▸ Material for the task:
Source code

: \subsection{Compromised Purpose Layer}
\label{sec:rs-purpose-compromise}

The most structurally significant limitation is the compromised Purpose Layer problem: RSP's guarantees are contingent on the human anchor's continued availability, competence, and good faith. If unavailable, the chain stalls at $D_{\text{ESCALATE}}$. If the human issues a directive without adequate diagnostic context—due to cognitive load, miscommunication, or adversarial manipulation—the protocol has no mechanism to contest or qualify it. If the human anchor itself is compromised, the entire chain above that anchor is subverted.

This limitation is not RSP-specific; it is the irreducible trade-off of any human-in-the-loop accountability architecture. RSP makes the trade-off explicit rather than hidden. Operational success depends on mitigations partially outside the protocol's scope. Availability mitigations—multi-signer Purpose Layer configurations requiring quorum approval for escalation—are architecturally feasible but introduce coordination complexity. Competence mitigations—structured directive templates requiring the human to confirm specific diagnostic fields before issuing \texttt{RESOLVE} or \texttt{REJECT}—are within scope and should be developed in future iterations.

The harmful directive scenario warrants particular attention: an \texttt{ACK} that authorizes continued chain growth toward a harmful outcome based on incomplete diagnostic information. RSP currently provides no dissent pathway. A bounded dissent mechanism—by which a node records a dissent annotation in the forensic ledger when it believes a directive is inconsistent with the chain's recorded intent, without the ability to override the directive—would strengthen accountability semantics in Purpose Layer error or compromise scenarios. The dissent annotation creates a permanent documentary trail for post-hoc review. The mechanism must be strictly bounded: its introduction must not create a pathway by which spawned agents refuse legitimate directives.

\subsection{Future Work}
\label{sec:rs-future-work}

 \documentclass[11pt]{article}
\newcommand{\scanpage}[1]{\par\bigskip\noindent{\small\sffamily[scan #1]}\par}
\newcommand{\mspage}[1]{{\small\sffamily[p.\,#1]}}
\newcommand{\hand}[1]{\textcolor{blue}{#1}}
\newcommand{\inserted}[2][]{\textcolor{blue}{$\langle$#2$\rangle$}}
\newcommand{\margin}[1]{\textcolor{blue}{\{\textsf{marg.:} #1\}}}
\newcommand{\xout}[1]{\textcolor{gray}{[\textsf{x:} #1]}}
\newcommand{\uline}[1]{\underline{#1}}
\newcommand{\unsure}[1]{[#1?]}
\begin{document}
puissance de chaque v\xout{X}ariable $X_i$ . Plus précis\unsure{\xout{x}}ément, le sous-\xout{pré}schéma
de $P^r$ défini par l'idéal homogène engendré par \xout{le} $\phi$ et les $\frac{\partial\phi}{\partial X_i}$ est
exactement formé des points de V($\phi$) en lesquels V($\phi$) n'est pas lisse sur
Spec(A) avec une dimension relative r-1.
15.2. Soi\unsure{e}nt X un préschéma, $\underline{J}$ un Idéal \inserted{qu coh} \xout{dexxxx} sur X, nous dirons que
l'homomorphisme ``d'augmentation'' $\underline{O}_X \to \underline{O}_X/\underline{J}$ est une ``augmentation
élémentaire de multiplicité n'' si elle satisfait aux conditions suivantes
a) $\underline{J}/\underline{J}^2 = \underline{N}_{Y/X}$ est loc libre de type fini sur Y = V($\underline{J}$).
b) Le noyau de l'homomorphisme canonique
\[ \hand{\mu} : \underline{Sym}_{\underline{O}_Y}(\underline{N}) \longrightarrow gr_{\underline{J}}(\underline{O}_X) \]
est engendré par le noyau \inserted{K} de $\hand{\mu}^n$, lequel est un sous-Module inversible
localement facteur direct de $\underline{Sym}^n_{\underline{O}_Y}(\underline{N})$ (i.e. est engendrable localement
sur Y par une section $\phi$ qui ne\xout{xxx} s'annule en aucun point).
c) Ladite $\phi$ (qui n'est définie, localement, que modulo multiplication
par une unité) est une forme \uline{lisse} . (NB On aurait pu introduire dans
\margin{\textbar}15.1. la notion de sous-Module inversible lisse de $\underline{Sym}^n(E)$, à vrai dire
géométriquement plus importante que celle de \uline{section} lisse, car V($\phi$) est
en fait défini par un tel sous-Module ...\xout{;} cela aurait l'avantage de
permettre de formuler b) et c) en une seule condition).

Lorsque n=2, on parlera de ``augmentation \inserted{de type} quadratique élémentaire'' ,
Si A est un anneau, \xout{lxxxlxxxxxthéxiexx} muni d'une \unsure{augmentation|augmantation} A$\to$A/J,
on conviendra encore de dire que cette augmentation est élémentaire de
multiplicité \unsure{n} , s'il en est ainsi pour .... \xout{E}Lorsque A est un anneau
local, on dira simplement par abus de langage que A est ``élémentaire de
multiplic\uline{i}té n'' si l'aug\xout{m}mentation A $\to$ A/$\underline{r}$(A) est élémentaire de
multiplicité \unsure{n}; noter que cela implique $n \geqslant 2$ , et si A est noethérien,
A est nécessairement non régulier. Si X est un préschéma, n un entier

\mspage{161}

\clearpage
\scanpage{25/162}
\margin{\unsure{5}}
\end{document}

▸ Task goal:
How many lines above contain the word "mspage"? Reply with only the number.

▸ Exercise response:
2